Thursday, February 14, 2008 by Austin Monitor

Today is the last day Toby Futrell will sit on the dais. After nearly six years of presiding over honors and retirements for others, Austin’s most popular city manager in decades says she wants no fanfare or parting ceremony.

 

As she approached her last days as Austin’s city manager, Futrell told In Fact Daily, “The beauty of retirement is you don’t have to have any set plans. So for a little while, I’m going to try to not have any set plans. We’re going to take a break, go stick our feet in the sand.”

 

Futrell said she and her husband, Don, just want to take a breather. They have purchased a small house on the water in the Corpus Christi suburb called Flour Bluff. They plan to do some fishing.

 

Evidently, the area has a reputation. Residents call themselves bluff rats. Now, Futrell says she and her husband have a bumper sticker that says, “I’m a bluff rat.” They do plan to build a larger house in the future, but at the moment they are updating their home in Austin to make it more attractive to prospective buyers.

 

She will also finish teaching her class at the LBJ School of Public Affairs.

 

Council Member Brewster McCracken told In Fact Daily, “The AAA bond rating that the City of Austin received (recently) is the capstone of the phenomenal financial performance she created as city manager. It’s hard to remember how dire the city’s finances were only six years ago when she took over.” At the time, June 2002, Austin was facing a $72 million budget deficit.

 

“Everything that S&P cited as the rationale for the AAA bond rating were things that she instituted as city manager. Also, she worked legendarily hard—but the entire organization did.
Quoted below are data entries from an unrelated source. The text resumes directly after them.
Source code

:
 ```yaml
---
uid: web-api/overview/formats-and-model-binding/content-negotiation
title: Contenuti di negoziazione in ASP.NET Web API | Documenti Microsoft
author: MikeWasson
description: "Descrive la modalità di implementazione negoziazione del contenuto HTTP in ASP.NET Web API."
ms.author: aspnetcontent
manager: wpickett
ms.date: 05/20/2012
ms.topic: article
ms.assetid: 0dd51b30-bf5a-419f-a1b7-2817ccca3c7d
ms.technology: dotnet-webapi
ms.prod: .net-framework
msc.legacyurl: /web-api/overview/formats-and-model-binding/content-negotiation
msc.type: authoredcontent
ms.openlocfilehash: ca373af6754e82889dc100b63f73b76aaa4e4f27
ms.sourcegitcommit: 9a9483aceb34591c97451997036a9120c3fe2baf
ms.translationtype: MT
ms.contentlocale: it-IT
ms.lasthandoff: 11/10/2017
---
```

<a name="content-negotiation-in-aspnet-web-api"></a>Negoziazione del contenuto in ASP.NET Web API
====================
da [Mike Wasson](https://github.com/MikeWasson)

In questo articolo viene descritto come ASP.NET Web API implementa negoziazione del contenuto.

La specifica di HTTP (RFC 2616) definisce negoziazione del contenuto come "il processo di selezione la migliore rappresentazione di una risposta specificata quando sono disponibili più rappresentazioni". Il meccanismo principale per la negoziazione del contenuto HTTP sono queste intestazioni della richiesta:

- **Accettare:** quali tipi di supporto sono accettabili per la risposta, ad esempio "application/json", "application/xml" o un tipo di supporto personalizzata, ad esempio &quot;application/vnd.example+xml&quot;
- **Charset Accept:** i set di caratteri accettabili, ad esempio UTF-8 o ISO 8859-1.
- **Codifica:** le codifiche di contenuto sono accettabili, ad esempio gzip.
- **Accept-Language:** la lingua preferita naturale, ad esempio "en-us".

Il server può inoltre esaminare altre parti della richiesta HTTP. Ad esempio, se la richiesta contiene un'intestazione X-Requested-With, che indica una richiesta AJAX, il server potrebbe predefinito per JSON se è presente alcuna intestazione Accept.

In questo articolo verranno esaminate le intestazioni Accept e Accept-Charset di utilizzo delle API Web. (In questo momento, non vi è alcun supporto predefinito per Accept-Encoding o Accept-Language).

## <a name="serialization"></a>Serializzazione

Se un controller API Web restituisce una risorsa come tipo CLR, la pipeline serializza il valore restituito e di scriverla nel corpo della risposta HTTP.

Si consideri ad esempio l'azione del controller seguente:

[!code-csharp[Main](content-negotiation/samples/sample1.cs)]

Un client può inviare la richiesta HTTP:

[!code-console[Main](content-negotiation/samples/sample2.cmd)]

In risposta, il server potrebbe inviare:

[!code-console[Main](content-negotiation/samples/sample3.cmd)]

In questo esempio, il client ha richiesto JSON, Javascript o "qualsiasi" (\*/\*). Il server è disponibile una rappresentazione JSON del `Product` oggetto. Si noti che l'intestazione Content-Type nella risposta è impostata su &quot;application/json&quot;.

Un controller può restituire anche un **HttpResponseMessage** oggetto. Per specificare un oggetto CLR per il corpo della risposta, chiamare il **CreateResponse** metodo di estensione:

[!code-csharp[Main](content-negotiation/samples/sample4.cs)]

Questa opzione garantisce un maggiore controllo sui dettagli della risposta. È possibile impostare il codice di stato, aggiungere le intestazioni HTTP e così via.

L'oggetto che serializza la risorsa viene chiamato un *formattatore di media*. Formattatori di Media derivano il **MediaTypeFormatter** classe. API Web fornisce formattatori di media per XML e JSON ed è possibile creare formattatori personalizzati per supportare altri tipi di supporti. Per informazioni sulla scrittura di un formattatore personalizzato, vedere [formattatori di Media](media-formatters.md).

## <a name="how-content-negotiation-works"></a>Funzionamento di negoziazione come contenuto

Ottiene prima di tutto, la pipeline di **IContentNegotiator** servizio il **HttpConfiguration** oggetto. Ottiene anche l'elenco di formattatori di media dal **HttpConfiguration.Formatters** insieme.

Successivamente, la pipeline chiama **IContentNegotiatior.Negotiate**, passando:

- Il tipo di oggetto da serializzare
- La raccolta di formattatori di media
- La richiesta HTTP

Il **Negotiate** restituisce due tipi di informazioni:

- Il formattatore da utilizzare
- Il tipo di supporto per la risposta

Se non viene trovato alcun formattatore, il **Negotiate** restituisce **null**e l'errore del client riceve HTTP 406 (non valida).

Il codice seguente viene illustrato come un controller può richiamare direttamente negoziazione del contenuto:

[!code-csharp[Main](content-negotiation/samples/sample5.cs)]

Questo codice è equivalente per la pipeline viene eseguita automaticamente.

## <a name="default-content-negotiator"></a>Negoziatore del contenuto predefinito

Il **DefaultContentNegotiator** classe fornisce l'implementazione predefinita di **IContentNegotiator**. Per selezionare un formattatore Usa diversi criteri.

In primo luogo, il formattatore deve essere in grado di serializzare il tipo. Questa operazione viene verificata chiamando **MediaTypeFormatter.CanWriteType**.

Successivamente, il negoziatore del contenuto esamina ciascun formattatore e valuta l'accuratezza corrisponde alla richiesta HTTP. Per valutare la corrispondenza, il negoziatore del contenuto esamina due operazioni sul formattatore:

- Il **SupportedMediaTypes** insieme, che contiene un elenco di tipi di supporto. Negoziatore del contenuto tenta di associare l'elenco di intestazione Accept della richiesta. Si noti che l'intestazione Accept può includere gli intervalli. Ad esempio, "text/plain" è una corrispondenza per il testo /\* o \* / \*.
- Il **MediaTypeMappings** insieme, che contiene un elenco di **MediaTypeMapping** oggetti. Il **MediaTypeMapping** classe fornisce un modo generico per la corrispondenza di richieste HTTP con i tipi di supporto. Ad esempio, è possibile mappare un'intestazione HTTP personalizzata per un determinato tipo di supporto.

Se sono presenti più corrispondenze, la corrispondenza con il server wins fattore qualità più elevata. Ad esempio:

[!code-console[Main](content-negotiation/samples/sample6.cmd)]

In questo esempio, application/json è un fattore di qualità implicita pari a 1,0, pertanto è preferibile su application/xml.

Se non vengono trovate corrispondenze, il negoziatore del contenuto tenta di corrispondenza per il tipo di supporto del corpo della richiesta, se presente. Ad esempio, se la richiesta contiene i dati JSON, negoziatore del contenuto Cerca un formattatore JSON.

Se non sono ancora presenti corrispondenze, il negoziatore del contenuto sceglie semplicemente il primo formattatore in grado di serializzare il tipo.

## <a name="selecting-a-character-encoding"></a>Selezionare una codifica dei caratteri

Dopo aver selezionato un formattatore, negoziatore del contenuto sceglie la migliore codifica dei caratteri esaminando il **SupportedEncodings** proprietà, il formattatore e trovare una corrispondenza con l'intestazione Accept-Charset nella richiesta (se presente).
I’ve said this before but the City of Austin is the hardest working organization I’ve ever been a part of, including several very demanding law firms,” McCracken said.

 

Council Member Lee Leffingwell said because of Futrell’s skill in guiding the city’s finances, “there will be adequate reserves to see us through downturns in the future. We won’t be caught napping like we were in 2001. I think her fiscal policy has been sound and conservative and very appropriate for this city. Beyond that, I would say that she’s been a very dynamic leader. She really cares about her employees and that’s shown in many different ways. And her energy is seemingly boundless and she’s going to be difficult to replace in terms of her work output and her dedication to the employees of the City of Austin.”

 

Twenty-three years ago when Futrell took a job as a clerk in the Health and Human Services Department, she could not have guessed where she would end up. (She actually has nearly 30 years of city service.) Futrell said, “I feel honored to have been city manager of this city. I’m extraordinarily proud of what we’ve accomplished in these years and extraordinarily proud of this city’s employees who helped accomplish it. It’s just been my privilege to work with people of the caliber of the city employees. I love this city—so it’s just been an honor and a privilege. It’s been a bittersweet year but I wouldn’t change a thing–I wouldn’t change a thing,” she said.